Yglesias' argument is that:

Daley met with industry groups who showed him a map of which counties would be forced by the new rules into non-compliance. There were a bunch of counties on the map, many of which were in states such as Florida, Virginia, Pennsylvania, and Ohio that are crucial to Obama’s re-election effort.

And the result of this would be what according to Yglesias? Presumably, lost jobs right? But the piece Yglesias critiques says:

If the ozone regs had passed, several swing states would be put into noncompliance. That would have involved some fines and prompted the need for aggressive state implementation policies (SIPs). That might have upset voters, who would then be less likely to vote for Obama and, e.g., Michigan Sen. Carl Levin (D). It might have upset businesses, who would then be less likely to give money to those candidates. Now that the White House has delayed the rule, those voters won’t be upset, so they’ll be more likely to vote the right way, and businesses won’t be upset, so they’ll be more likely to give money.

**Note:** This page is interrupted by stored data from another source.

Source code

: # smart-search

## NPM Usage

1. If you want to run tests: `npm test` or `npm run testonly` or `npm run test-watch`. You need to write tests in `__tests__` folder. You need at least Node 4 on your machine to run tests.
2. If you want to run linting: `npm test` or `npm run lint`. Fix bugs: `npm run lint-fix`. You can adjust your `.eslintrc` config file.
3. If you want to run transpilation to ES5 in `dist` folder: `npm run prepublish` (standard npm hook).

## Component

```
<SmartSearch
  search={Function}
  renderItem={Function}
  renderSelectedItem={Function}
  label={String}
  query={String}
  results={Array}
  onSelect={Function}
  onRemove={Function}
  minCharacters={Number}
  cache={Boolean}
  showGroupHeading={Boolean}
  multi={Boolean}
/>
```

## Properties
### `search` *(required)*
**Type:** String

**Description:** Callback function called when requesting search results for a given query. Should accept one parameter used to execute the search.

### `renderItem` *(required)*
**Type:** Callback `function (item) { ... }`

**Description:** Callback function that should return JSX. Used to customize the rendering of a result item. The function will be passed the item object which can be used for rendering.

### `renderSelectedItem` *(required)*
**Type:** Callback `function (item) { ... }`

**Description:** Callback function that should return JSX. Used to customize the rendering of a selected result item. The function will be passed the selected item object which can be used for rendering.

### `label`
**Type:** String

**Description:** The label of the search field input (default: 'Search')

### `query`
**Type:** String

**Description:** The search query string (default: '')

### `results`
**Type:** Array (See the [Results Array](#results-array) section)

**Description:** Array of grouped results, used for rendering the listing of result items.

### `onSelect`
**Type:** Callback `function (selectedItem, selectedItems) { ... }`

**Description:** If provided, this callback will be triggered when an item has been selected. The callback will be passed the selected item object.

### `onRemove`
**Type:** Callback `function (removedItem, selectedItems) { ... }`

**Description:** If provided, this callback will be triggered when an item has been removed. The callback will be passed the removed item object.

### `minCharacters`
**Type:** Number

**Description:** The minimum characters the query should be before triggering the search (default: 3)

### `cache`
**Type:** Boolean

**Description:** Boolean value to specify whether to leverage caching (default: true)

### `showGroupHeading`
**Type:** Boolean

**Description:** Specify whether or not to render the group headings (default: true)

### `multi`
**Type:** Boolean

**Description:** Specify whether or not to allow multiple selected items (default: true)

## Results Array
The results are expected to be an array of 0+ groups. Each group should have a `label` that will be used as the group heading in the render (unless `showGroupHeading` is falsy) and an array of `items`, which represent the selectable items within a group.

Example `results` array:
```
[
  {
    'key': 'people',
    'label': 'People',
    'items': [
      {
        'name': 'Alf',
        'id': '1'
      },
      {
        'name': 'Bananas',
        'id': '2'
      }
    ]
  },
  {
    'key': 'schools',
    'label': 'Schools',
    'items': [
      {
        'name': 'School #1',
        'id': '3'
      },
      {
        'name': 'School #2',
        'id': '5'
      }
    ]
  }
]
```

I hope it’s obvious, just from laying it out, how absurd this kind of reasoning is, especially when it comes to voters. It relies on the presumption that there is a neutral media which will report to voters in those states that something was going to happen, but now isn’t, and that those voters will be attentive enough to understand that, and that the knowledge will meaningfully affect their voting behavior.

But there is no such media. There are no referees. And voters are not nearly that sophisticated. They assess politicians based on crude stereotypes, and when politicians do something counter to those stereotypes, voters simply don’t notice. That’s more true than ever in today’s fractured media landscape. The kind of people who get their news from Fox are never, ever going to give Obama credit for blocking regulations.

This strikes me as perfectly sensible political analysis. Indeed, it strikes me as generous to Daley. I think the critique's analysis of voters actually applies to Beltway political strategists as well - to wit, I bet that Daley's actual political analysis was based on "assess[ing] politic[s[ based on crude stereotypes." In this case, "tree huggers bad," "less regulation" good.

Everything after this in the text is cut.